“Mamá, mamá cámbiame para ir a la iglesia”, le decía con insistencia Loreimy de cinco años a su abuela cada vez que allí había culto sin imaginar en su inocencia que la última vez que hizo este ruego, apenas en horas estarían en el templo familiares y vecinos rindiéndole tributo a su memoria y pidiendo justicia contra los dos adolescentes y el niño acusados de cercenar la vida de la pequeña tras violarla, dejando su pequeño cuerpo maniatado en una funda plástica.
A una semana de la muerte y en medio de los preparativos para el culto que rendirían la tarde de ayer domingo en memoria de la niña en la Iglesia de Dios de la Profecía del barrio Vecinos Unidos de Villa Faro, Santo Domingo Este, la abuela de la menor, Amparo de los Santos, sólo pide justicia.

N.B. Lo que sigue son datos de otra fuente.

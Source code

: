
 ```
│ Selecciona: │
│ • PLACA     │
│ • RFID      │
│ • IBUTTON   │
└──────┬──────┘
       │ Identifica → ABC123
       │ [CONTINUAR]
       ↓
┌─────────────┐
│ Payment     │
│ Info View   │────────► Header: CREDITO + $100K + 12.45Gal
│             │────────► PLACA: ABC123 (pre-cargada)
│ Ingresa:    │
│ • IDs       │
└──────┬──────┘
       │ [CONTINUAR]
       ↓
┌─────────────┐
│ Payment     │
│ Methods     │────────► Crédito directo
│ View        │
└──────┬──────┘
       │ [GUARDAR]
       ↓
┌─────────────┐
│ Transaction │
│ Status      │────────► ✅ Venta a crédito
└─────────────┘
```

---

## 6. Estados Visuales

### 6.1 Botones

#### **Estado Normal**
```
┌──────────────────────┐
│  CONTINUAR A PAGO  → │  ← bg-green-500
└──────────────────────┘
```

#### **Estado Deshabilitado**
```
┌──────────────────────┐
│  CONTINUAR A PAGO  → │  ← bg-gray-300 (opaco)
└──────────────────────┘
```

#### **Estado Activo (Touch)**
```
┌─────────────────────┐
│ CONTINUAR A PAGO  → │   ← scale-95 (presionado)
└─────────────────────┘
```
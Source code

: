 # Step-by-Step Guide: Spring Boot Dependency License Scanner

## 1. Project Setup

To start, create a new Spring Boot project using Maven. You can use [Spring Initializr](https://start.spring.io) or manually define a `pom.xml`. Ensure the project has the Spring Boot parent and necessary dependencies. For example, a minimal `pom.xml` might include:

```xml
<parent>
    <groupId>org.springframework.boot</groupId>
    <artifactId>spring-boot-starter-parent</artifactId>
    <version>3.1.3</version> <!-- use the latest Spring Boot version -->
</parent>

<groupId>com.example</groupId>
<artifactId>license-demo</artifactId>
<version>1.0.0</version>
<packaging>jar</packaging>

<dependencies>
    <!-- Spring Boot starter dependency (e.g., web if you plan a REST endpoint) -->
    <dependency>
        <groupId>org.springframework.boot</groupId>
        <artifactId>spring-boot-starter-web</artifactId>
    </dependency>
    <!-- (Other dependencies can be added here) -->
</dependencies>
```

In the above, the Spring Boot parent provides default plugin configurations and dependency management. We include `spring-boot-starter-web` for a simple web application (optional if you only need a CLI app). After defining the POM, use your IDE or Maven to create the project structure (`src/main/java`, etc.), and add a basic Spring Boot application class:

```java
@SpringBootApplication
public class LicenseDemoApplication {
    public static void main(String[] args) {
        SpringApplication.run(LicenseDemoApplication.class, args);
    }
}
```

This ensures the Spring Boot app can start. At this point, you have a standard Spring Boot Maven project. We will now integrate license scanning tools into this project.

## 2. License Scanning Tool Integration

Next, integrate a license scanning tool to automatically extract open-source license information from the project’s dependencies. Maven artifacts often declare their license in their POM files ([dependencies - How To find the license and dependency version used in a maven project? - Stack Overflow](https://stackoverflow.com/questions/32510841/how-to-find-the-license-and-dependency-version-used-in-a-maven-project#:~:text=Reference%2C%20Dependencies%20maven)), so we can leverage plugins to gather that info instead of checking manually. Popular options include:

Mientras tanto Isamal de los Santos, la madre de la niña, que no quiso dar mayores declaraciones a la prensa, tendía frente a la casa ropa recién lavada y luego barría y recogía basura del frente de su casa mirando con recelo cómo su madre y su hermana Soranyi relataban la muerte de la mayor de sus dos hijas quien estudiaba en el Colegio Abraham, donde pasó a primero de primaria.
“Eso nada más sabe Dios y la justicia”, fue lo único que dijo a reporteros de El Nacional Isamal antes de pedir que hablaran sólo con su madre. Tas esa fatídica tarde, la joven de 21 años sólo puede dormir si toma pastillas y su madre planea llevarla al sicólogo.
Amparo recuerda que la última vez que vio a su nieta, a quien ella le decía “Malanoche”, fue tras darle desayuno el fatídico domingo 17 y ponerle los muñequitos en el televisor.
Minutos después la niña salió al callejón que comunica a su casa con la de su presunto asesino, un adolescente de 16 años que alegadamente la engañó mostrándole una tableta y la encerró en la casa de su madre que está desocupada porque ésta vive en Argentina.
Él residía con su abuela en el mismo callejón y ahora cumple prisión preventiva de un mes al igual que su supuesto cómplice de 13 años. Como el otro de los implicados sólo tiene nueve años las autoridades dispusieron que permaneciera en el Consejo Nacional Para la Niñez y Adolescencia (Conani) porque de acuerdo a la ley sólo son imputables los de 13 años en adelante.
Soranyi dijo que la familia del muchacho de 16 años se mudó del barrio y que las de los otros dos también dijeron que se iban.
Nosotros no hemos tenido problemas con ellos, pero ellos se mudaron porque a lo mejor no pueden con la vergüenza”, expresó.
Amparo contó que creía que otra de sus hijas se había llevado a Loreimy para su casa y que cuando le pidió que la volviera a llevar le comunicó que no la tenía. Entonces comenzaron a buscar a la niña por el barrio y casi dos horas después la abuela del joven de 16 años le mandó a decir que quería hablar con ella.
Cuando llegó encontró muchas personas reunidas pero nadie le decía lo que pasaba hasta que el propio adolescente le soltó la amarga noticia: “Dígale a mamá que yo maté a Malanoche”.
“De ahí yo perdí el sentido, me llevaron al médico y cuando vine ya ni ahí estaba el cuerpo”, narró la abuela.
Ahora Amparo dice que sólo resta esperar los resultados de la autopsia.
Solicitó a las autoridades que le pidan a la abuela del mayor de los implicados que entregue la tableta con la que engañó a Loreimy.
Soranyi alertó que la familia de ese joven planea que evada la justicia alegando problemas mentales, pero entiende que deben cantarle 30 años de cárcel.
1- Isamal de los Santos, madre de la menor violada y asesinada hace una semana.
2- Amparo y Soranyi de los Santos, abuela y tía.